Stored records:
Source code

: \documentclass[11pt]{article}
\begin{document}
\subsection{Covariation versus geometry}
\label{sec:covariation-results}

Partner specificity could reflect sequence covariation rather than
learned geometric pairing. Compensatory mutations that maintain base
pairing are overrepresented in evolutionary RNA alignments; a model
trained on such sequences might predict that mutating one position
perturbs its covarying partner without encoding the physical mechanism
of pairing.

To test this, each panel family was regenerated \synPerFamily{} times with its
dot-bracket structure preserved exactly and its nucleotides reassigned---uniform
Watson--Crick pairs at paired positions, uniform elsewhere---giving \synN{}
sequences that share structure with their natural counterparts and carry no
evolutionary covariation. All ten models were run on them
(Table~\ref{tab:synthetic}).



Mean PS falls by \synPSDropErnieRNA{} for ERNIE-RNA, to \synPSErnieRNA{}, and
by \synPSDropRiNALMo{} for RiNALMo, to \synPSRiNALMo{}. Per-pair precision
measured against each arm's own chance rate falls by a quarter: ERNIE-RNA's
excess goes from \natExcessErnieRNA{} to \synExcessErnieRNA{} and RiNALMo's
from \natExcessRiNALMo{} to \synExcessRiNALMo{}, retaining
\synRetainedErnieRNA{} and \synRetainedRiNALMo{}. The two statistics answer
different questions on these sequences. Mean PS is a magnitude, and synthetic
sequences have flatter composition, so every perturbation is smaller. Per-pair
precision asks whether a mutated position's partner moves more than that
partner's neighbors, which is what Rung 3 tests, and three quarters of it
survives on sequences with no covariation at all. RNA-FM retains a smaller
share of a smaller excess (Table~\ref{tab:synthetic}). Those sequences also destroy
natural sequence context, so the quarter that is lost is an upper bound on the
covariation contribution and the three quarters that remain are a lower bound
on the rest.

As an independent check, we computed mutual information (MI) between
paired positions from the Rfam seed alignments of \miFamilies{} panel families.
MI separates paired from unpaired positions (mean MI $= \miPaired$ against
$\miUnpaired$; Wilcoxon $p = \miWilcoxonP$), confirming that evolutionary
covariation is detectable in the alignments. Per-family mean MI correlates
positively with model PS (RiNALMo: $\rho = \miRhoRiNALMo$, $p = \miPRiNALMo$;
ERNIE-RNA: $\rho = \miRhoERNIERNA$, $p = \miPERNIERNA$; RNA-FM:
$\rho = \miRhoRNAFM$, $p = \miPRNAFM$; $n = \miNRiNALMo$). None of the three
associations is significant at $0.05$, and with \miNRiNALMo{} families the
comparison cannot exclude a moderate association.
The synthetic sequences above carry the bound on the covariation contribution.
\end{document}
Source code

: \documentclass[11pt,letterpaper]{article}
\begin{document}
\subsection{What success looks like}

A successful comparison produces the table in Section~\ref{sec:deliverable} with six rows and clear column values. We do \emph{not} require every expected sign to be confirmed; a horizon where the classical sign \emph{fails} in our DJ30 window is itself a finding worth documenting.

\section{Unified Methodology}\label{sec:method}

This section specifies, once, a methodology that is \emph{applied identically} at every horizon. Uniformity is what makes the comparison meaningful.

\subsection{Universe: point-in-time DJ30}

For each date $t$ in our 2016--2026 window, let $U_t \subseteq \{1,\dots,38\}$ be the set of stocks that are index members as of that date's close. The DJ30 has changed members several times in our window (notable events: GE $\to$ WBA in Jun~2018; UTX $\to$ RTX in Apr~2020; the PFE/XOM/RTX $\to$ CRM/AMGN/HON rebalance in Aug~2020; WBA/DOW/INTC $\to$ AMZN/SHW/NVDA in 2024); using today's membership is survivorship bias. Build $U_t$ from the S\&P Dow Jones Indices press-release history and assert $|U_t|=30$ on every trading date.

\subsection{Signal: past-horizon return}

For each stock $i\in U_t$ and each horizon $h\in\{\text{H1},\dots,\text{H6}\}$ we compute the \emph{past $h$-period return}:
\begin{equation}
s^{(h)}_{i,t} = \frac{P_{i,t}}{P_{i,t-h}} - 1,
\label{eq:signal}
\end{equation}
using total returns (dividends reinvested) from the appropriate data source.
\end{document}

*Aim of the task*:
Write the records out again. Each one must match exactly.

*Response to the task*:
Source code

: \documentclass[11pt]{article}
\begin{document}
\subsection{Covariation versus geometry}
\label{sec:covariation-results}

Partner specificity could reflect sequence covariation rather than
learned geometric pairing. Compensatory mutations that maintain base
pairing are overrepresented in evolutionary RNA alignments; a model
trained on such sequences might predict that mutating one position
perturbs its covarying partner without encoding the physical mechanism
of pairing.

To test this, each panel family was regenerated \synPerFamily{} times with its
dot-bracket structure preserved exactly and its nucleotides reassigned---uniform
Watson--Crick pairs at paired positions, uniform elsewhere---giving \synN{}
sequences that share structure with their natural counterparts and carry no
evolutionary covariation. All ten models were run on them
(Table~\ref{tab:synthetic}).



Mean PS falls by \synPSDropErnieRNA{} for ERNIE-RNA, to \synPSErnieRNA{}, and
by \synPSDropRiNALMo{} for RiNALMo, to \synPSRiNALMo{}. Per-pair precision
measured against each arm's own chance rate falls by a quarter: ERNIE-RNA's
excess goes from \natExcessErnieRNA{} to \synExcessErnieRNA{} and RiNALMo's
from \natExcessRiNALMo{} to \synExcessRiNALMo{}, retaining
\synRetainedErnieRNA{} and \synRetainedRiNALMo{}. The two statistics answer
different questions on these sequences. Mean PS is a magnitude, and synthetic
sequences have flatter composition, so every perturbation is smaller. Per-pair
precision asks whether a mutated position's partner moves more than that
partner's neighbors, which is what Rung 3 tests, and three quarters of it
survives on sequences with no covariation at all. RNA-FM retains a smaller
share of a smaller excess (Table~\ref{tab:synthetic}). Those sequences also destroy
natural sequence context, so the quarter that is lost is an upper bound on the
covariation contribution and the three quarters that remain are a lower bound
on the rest.

As an independent check, we computed mutual information (MI) between
paired positions from the Rfam seed alignments of \miFamilies{} panel families.
MI separates paired from unpaired positions (mean MI $= \miPaired$ against
$\miUnpaired$; Wilcoxon $p = \miWilcoxonP$), confirming that evolutionary
covariation is detectable in the alignments. Per-family mean MI correlates
positively with model PS (RiNALMo: $\rho = \miRhoRiNALMo$, $p = \miPRiNALMo$;
ERNIE-RNA: $\rho = \miRhoERNIERNA$, $p = \miPERNIERNA$; RNA-FM:
$\rho = \miRhoRNAFM$, $p = \miPRNAFM$; $n = \miNRiNALMo$). None of the three
associations is significant at $0.05$, and with \miNRiNALMo{} families the
comparison cannot exclude a moderate association.
The synthetic sequences above carry the bound on the covariation contribution.
\end{document}
Source code

: \documentclass[11pt,letterpaper]{article}
\begin{document}
\subsection{What success looks like}

A successful comparison produces the table in Section~\ref{sec:deliverable} with six rows and clear column values. We do \emph{not} require every expected sign to be confirmed; a horizon where the classical sign \emph{fails} in our DJ30 window is itself a finding worth documenting.

\section{Unified Methodology}\label{sec:method}

This section specifies, once, a methodology that is \emph{applied identically} at every horizon. Uniformity is what makes the comparison meaningful.

\subsection{Universe: point-in-time DJ30}

For each date $t$ in our 2016--2026 window, let $U_t \subseteq \{1,\dots,38\}$ be the set of stocks that are index members as of that date's close. The DJ30 has changed members several times in our window (notable events: GE $\to$ WBA in Jun~2018; UTX $\to$ RTX in Apr~2020; the PFE/XOM/RTX $\to$ CRM/AMGN/HON rebalance in Aug~2020; WBA/DOW/INTC $\to$ AMZN/SHW/NVDA in 2024); using today's membership is survivorship bias. Build $U_t$ from the S\&P Dow Jones Indices press-release history and assert $|U_t|=30$ on every trading date.

\subsection{Signal: past-horizon return}

For each stock $i\in U_t$ and each horizon $h\in\{\text{H1},\dots,\text{H6}\}$ we compute the \emph{past $h$-period return}:
\begin{equation}
s^{(h)}_{i,t} = \frac{P_{i,t}}{P_{i,t-h}} - 1,
\label{eq:signal}
\end{equation}
using total returns (dividends reinvested) from the appropriate data source.
\end{document}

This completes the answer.